I po pierwszym upiornym razie :) Jestem zachwycona..."Phantom..." w Romie to coś wspaniałego! Chcę więcej, więcej i więcej! I już nie mogę doczekać się kolejnej wizyty w Romie...a kolejna wizyta to siedzenie na balkonie o.O .
Co do spektaklu zacznę od tego co mi się nie podobało a mianowicie:
- stroje...szczególnie w "Don Juanie" - nie tak to sobie wyobrażałam :( Bardziej podchodziło mi to pod "Moulin Rouge" niestety :/ I strasznie zepsuło moją wizję tej sceny...a ta sofa :/ porażka.

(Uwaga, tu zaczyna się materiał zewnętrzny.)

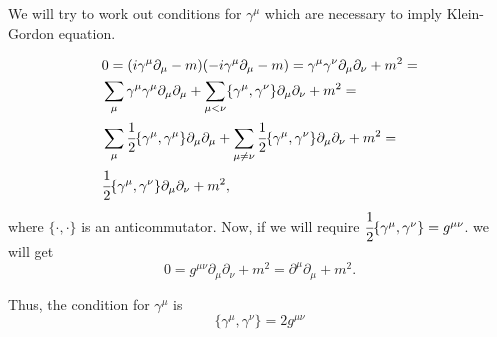 \documentclass[main.tex]{subfiles}
\begin{document}
We will try to work out conditions for $\gamma^\mu$ which are necessary to imply Klein-Gordon equation.

\begin{align*}
& 0 = (i\gamma^\mu \partial_\mu - m)(-i\gamma^\mu \partial_\mu - m) = \gamma^\mu\gamma^\nu \partial_\mu \partial_\nu + m^2 = \\
& \sum_{\mu} \gamma^\mu\gamma^\mu\partial_\mu\partial_\mu + \sum_{\mu < \nu} \{\gamma^\mu, \gamma^\nu\} \partial_\mu\partial_\nu + m^2 = \\
& \sum_{\mu} \cfrac{1}{2}\{\gamma^\mu, \gamma^\mu\} \partial_\mu\partial_\mu + \sum_{\mu \not= \nu} \cfrac{1}{2}\{\gamma^\mu, \gamma^\nu\} \partial_\mu\partial_\nu + m^2 = \\
& \cfrac{1}{2}\{\gamma^\mu, \gamma^\nu\} \partial_\mu \partial_\nu + m^2,
\end{align*}
where $\{\cdot,\cdot\}$ is an anticommutator. Now, if we will require
$\cfrac{1}{2}\{\gamma^\mu, \gamma^\nu\} = g^{\mu\nu}$.
we will get 
\begin{equation}
0 = g^{\mu\nu}\partial_\mu\partial_\nu + m^2 = \partial^\mu\partial_\mu + m^2.
\end{equation}

Thus, the condition for $\gamma^\mu$ is
\begin{equation}
\boxed{
\{\gamma^\mu, \gamma^\nu\} = 2g^{\mu\nu}
}
\end{equation}
\end{document}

- ogólnie stroje... te co mi się podobały to sukienki Christine, stroje Upiora i Raoula. Carlotta w "Il Muto" jest za bardzo przesłodzona. Wyobrażałam sobie przepych i kicz w jednym a tutaj była zrobiona na taką kiczowatą landrynę :/ blehh...
- w cudownej Maskaradzie wg mnie za mało kolorów i stroje zupełnie niemagiczne...
- niebieski strój dyrektora Andre :( brrr
Dlaczego nie zajęła się nimi mistrzyni Kołodyńska?! Dlaczeeegoooo?
A teraz co się podobało - wszystko inne :D
- cudowna scenografia przenosząca nas do l'Opera Garnier w Paryżu - mistrzostwo spektaklu!
- wspaniała muzyka Webbera'a w cudownym wykonaniu Romowej orkiestry pod batutką Maestro Pawłowskiego
Aktorzy w Romie to wspaniali artyści, wiedziałam, że na nich nie da się zawieść :) Wszyscy bez wyjątku byli wspaniali!
No ale kim bym była bez wychwalenia Damiana Aleksandra?
Więc po raz enty powtarzam, że Damian jest genialny w tym co robi! Jego Upiór baardzo mi się podoba...marzyłam od zawsze właśnie o Damianie w tej roli. I po tych 2-4 latach oczekiwania stoło się! Nie zawiodłam się napewno, utwierdziłam się jedynie, że Damian jest niesamowitym artystą.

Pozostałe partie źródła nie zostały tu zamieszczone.